Chapter 17, Problem 5SP

(a)

To determine

The distance between the objective lens and the image formed by the objective lens.

Answer to Problem 5SP

The distance between the objective lens and the image formed by the objective lens is $4.0\text{cm}$.

Explanation of Solution

Given info: The focal length of the objective lens is $0.8\text{cm}$ and the distance between objective lens and the object is $1.0\text{cm}$.

Write the object-image equation of a lens.

$\frac{1}{o}+\frac{1}{i}=\frac{1}{f}$

Here,

$o$ is the distance between the object and lens

$i$ is the distance between the image and the lens

$f$ is the focal length of the lens

Solve for $i$.

$\begin{array}{c}\frac{1}{i}=\frac{1}{f}-\frac{1}{o}\\ i=\frac{fo}{o-f}\end{array}$

Substitute $0.8\text{cm}$ for $f$ and $1.0\text{cm}$ for $o$ to find the distance between the image and the lens.

$\begin{array}{c}i=\frac{\left(0.8\text{cm}\right)\left(1.0\text{cm}\right)}{1.0\text{cm}-0.8\text{cm}}\\ =4.0\text{cm}\end{array}$

Conclusion:

Therefore, the distance between the objective lens and the image formed by the objective lens is $4.0\text{cm}$.

(b)

To determine

The magnification of the image.

Answer to Problem 5SP

The magnification of the image is $-4\times$.

Explanation of Solution

Given info: The distance between the lens and the object is $1.0\text{cm}$ and the distance between the image and the lens is $4.0\text{cm}$.

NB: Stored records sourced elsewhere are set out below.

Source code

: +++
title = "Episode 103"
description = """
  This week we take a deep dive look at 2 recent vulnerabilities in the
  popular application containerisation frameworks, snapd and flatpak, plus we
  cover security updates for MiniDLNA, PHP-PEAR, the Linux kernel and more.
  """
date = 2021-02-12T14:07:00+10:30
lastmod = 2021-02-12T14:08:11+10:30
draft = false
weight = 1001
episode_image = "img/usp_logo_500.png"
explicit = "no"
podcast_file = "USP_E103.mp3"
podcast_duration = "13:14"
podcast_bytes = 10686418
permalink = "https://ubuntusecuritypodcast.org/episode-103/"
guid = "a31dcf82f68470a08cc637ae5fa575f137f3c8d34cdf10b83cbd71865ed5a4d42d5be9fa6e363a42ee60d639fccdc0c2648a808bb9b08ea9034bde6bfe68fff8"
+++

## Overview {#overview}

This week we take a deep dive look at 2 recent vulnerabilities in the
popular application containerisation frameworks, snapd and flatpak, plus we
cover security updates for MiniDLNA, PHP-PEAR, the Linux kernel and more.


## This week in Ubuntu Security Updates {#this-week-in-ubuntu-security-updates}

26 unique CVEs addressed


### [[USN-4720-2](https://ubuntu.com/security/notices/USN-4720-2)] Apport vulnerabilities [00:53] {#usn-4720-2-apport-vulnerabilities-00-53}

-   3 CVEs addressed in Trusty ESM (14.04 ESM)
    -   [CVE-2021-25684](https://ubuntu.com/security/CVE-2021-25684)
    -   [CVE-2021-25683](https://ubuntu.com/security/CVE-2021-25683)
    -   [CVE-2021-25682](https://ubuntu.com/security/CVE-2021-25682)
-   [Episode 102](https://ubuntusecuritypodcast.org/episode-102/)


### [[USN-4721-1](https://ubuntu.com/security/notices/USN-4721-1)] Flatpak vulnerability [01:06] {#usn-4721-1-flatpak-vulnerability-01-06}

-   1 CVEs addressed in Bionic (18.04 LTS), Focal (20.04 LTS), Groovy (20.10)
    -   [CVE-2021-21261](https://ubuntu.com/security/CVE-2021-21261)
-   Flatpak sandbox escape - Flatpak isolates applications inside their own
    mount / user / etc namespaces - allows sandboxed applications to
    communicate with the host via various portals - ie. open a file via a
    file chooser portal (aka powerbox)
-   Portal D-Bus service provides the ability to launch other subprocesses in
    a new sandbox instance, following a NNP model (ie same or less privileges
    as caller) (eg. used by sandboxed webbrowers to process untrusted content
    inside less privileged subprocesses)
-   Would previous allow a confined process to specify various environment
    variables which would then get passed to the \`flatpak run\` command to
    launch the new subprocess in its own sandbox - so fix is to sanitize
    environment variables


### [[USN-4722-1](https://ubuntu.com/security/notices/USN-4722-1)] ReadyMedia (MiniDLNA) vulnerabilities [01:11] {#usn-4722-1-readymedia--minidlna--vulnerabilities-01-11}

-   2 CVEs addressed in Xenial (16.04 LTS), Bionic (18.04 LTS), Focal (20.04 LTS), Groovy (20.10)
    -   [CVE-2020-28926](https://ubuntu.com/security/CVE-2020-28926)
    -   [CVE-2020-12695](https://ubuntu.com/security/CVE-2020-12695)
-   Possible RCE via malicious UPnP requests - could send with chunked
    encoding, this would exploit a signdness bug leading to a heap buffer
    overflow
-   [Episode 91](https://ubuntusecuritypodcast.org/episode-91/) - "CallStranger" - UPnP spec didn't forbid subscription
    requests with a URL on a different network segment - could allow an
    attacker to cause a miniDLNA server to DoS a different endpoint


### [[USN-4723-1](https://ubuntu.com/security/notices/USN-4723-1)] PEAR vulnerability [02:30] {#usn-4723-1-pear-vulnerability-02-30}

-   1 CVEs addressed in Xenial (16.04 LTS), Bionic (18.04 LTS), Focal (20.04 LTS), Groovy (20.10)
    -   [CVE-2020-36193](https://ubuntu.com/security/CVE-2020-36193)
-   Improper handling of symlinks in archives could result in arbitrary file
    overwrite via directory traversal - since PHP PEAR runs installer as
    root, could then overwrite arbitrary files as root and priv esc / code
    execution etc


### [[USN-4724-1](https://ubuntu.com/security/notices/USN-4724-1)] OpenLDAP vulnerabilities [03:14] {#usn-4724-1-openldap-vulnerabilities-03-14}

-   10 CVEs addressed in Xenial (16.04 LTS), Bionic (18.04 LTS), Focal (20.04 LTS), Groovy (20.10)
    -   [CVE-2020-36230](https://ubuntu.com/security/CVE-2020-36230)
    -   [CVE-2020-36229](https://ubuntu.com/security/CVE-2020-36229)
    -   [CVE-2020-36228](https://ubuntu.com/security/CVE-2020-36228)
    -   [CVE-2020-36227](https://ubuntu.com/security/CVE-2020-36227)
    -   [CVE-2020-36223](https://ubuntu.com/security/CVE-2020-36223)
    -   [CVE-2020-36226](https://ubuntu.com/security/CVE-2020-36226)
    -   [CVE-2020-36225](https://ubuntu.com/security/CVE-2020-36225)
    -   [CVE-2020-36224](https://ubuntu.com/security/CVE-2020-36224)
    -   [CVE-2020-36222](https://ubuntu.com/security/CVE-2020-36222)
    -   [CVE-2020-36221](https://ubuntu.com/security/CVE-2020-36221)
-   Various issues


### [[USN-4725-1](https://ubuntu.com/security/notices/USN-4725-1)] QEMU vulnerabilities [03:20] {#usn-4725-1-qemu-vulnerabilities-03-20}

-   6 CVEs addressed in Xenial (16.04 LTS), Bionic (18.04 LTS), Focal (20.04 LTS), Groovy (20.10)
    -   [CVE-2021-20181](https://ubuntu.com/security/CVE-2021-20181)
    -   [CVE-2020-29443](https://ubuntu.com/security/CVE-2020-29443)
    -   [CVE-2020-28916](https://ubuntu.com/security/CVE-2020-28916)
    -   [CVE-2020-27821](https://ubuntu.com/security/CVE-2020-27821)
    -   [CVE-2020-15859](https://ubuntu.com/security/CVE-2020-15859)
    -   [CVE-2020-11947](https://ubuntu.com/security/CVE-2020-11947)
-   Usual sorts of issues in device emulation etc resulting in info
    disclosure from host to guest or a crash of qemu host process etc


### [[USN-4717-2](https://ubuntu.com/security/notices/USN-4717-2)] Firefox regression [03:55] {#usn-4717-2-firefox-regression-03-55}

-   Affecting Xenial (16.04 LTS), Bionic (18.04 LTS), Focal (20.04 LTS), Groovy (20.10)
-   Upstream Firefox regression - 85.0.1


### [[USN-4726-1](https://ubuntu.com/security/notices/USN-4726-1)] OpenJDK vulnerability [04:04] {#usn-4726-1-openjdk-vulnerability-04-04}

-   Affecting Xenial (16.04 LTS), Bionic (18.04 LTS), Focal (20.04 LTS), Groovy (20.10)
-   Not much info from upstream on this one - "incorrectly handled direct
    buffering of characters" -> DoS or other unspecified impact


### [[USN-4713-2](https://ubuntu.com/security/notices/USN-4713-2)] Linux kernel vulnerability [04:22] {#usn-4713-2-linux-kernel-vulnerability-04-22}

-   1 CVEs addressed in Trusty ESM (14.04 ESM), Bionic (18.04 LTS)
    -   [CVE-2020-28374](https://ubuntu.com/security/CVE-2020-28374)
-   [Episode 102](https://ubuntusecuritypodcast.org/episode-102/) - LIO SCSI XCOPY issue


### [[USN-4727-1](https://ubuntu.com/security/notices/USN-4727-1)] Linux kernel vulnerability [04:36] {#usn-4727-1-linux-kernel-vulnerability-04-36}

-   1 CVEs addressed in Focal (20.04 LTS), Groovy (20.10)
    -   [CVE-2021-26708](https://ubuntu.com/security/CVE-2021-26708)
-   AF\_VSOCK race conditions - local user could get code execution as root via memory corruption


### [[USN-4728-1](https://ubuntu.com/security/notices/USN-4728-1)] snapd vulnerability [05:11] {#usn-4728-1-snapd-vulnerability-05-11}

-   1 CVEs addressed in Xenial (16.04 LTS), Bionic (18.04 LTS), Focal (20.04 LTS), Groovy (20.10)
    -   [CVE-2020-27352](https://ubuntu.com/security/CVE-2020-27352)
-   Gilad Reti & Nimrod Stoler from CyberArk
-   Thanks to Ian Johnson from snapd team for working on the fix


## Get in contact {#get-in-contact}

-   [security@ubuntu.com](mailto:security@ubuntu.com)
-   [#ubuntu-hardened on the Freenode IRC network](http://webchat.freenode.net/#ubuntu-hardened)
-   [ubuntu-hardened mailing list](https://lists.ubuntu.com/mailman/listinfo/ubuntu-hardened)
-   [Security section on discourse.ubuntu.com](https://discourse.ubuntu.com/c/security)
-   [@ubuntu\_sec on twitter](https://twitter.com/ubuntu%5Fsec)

Write the expression for magnification of a lens.

$m=-\frac{i}{o}$

Here,

$m$ is the magnification

Substitute $1.0\text{cm}$ for $o$ and $4.0\text{cm}$ for $i$ to find the magnification $m$.

$\begin{array}{c}m=-\left(\frac{4.0\text{cm}}{1.0\text{cm}}\right)\\ =-4\end{array}$

The negative sign of the magnification indicates the image is inverted and hence the magnification of the image is $-4\times$.

Conclusion:

Therefore, the magnification of the image is $-4\times$.

(c)

To determine

The distance between the eyepiece lens and the image formed by the eyepiece lens.

Answer to Problem 5SP

The distance between the eyepiece lens and the image formed by the eyepiece lens is $-10\text{cm}$.

Explanation of Solution

Given info: The focal length of the eyepiece lens is $2.5\text{cm}$ and the distance between eyepiece lens and the image formed by the objective lens (which is the object of the eyepiece) is $2.0\text{cm}$.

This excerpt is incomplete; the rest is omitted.